### Your assignment
Below are entries; output exactly the lines from the one with "ফাইল ফরম্যাট এবং" to the one with "শিরোনাম ধারণকারী স্ট্রিং|", both included, and nothing else.

(Dataset entries)
* * * * * * *

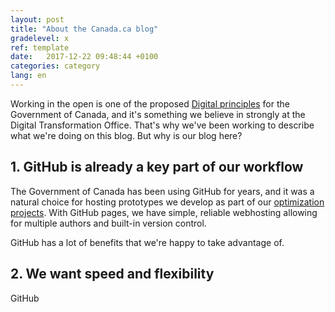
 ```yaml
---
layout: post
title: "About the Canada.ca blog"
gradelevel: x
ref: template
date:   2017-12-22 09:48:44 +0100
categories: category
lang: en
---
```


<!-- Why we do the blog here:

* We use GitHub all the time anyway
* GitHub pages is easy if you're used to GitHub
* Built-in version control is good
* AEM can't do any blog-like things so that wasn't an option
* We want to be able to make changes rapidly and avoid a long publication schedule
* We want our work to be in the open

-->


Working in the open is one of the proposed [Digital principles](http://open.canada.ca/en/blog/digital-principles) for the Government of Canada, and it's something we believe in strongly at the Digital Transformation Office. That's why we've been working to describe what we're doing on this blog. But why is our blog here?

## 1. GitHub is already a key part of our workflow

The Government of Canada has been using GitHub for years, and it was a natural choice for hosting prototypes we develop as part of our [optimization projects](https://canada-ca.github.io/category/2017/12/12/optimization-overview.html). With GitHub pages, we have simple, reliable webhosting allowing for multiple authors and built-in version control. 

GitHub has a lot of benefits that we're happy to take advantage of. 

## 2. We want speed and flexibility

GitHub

* * * * * * *

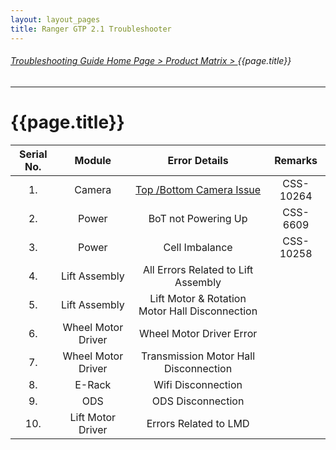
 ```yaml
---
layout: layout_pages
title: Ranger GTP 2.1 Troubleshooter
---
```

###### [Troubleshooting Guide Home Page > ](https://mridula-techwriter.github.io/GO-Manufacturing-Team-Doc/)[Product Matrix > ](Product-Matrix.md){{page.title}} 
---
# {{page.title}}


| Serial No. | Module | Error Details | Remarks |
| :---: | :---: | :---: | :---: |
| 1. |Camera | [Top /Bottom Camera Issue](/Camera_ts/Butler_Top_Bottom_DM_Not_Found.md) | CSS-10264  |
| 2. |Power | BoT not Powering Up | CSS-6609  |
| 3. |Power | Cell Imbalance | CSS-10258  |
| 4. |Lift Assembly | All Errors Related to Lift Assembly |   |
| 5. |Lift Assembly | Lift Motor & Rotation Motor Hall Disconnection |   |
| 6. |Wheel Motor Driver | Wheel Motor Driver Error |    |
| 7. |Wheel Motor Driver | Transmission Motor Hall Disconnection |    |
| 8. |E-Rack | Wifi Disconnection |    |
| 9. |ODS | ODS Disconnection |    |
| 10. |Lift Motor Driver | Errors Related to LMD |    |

* * * * * * *

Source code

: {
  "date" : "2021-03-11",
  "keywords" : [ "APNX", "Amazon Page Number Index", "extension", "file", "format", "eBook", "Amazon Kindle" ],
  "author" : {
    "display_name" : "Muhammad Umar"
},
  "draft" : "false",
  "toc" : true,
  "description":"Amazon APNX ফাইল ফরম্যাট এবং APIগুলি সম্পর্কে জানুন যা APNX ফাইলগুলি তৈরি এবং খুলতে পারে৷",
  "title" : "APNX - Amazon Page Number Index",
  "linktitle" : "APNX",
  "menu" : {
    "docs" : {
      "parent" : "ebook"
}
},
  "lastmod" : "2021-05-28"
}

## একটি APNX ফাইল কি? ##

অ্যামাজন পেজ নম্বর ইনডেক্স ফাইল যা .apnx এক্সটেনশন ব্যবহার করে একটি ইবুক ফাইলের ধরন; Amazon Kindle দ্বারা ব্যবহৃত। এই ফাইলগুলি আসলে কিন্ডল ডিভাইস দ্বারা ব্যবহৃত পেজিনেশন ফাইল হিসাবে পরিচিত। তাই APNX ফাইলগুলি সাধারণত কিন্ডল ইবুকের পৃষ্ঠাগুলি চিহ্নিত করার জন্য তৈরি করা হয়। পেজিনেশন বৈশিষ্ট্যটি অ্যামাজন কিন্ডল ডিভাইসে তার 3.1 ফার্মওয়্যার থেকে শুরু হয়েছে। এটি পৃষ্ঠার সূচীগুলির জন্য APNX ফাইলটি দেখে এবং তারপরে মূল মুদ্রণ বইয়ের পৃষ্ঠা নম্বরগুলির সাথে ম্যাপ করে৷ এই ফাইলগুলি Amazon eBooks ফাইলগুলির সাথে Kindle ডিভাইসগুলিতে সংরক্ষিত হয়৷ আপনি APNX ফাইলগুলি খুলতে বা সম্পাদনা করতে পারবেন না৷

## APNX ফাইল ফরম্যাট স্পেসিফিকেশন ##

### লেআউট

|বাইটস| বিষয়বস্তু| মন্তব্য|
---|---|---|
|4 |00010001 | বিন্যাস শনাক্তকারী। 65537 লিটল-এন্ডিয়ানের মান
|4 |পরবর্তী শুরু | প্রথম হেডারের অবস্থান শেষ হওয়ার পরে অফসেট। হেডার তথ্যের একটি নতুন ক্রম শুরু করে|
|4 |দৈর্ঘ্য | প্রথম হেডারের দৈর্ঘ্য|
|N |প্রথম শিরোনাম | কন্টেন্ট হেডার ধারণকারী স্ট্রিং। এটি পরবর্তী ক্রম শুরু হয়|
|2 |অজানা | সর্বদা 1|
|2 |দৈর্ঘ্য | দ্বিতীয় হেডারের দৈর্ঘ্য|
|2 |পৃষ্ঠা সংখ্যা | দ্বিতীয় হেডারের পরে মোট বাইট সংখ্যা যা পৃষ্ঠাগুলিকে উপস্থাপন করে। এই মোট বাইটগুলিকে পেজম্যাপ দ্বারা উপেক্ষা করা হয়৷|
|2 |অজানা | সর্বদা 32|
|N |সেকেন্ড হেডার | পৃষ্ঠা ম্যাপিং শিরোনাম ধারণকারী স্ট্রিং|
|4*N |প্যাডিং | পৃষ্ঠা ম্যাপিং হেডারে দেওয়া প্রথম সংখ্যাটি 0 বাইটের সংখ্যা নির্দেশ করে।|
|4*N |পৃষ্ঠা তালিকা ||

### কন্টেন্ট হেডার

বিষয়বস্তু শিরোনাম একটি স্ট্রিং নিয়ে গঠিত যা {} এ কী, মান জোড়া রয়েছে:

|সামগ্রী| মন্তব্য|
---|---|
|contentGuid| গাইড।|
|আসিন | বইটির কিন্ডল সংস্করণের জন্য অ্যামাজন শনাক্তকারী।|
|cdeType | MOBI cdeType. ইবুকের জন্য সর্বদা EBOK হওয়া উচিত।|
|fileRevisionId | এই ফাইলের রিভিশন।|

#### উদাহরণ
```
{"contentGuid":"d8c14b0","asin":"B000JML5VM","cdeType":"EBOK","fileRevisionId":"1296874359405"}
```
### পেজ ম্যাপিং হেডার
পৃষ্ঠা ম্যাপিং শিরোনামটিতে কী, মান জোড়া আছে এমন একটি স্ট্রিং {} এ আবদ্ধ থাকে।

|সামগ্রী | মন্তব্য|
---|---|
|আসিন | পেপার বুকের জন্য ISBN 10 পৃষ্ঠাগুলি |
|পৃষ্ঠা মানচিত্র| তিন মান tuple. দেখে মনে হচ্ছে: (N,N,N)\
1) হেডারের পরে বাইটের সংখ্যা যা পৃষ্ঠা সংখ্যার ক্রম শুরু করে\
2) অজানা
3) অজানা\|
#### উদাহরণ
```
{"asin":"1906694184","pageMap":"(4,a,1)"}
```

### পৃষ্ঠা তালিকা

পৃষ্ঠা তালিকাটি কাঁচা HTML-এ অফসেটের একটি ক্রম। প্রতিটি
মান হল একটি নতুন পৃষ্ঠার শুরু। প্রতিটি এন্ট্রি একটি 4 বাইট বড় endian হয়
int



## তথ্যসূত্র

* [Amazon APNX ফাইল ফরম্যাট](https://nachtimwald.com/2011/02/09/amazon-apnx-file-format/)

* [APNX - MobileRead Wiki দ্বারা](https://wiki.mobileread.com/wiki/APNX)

* * * * * * *

### Solution for this problem
  "description":"Amazon APNX ফাইল ফরম্যাট এবং APIগুলি সম্পর্কে জানুন যা APNX ফাইলগুলি তৈরি এবং খুলতে পারে৷",
  "title" : "APNX - Amazon Page Number Index",
  "linktitle" : "APNX",
  "menu" : {
    "docs" : {
      "parent" : "ebook"
}
},
  "lastmod" : "2021-05-28"
}

## একটি APNX ফাইল কি? ##

অ্যামাজন পেজ নম্বর ইনডেক্স ফাইল যা .apnx এক্সটেনশন ব্যবহার করে একটি ইবুক ফাইলের ধরন; Amazon Kindle দ্বারা ব্যবহৃত। এই ফাইলগুলি আসলে কিন্ডল ডিভাইস দ্বারা ব্যবহৃত পেজিনেশন ফাইল হিসাবে পরিচিত। তাই APNX ফাইলগুলি সাধারণত কিন্ডল ইবুকের পৃষ্ঠাগুলি চিহ্নিত করার জন্য তৈরি করা হয়। পেজিনেশন বৈশিষ্ট্যটি অ্যামাজন কিন্ডল ডিভাইসে তার 3.1 ফার্মওয়্যার থেকে শুরু হয়েছে। এটি পৃষ্ঠার সূচীগুলির জন্য APNX ফাইলটি দেখে এবং তারপরে মূল মুদ্রণ বইয়ের পৃষ্ঠা নম্বরগুলির সাথে ম্যাপ করে৷ এই ফাইলগুলি Amazon eBooks ফাইলগুলির সাথে Kindle ডিভাইসগুলিতে সংরক্ষিত হয়৷ আপনি APNX ফাইলগুলি খুলতে বা সম্পাদনা করতে পারবেন না৷

## APNX ফাইল ফরম্যাট স্পেসিফিকেশন ##

### লেআউট

|বাইটস| বিষয়বস্তু| মন্তব্য|
---|---|---|
|4 |00010001 | বিন্যাস শনাক্তকারী। 65537 লিটল-এন্ডিয়ানের মান
|4 |পরবর্তী শুরু | প্রথম হেডারের অবস্থান শেষ হওয়ার পরে অফসেট। হেডার তথ্যের একটি নতুন ক্রম শুরু করে|
|4 |দৈর্ঘ্য | প্রথম হেডারের দৈর্ঘ্য|
|N |প্রথম শিরোনাম | কন্টেন্ট হেডার ধারণকারী স্ট্রিং। এটি পরবর্তী ক্রম শুরু হয়|
|2 |অজানা | সর্বদা 1|
|2 |দৈর্ঘ্য | দ্বিতীয় হেডারের দৈর্ঘ্য|
|2 |পৃষ্ঠা সংখ্যা | দ্বিতীয় হেডারের পরে মোট বাইট সংখ্যা যা পৃষ্ঠাগুলিকে উপস্থাপন করে। এই মোট বাইটগুলিকে পেজম্যাপ দ্বারা উপেক্ষা করা হয়৷|
|2 |অজানা | সর্বদা 32|
|N |সেকেন্ড হেডার | পৃষ্ঠা ম্যাপিং শিরোনাম ধারণকারী স্ট্রিং|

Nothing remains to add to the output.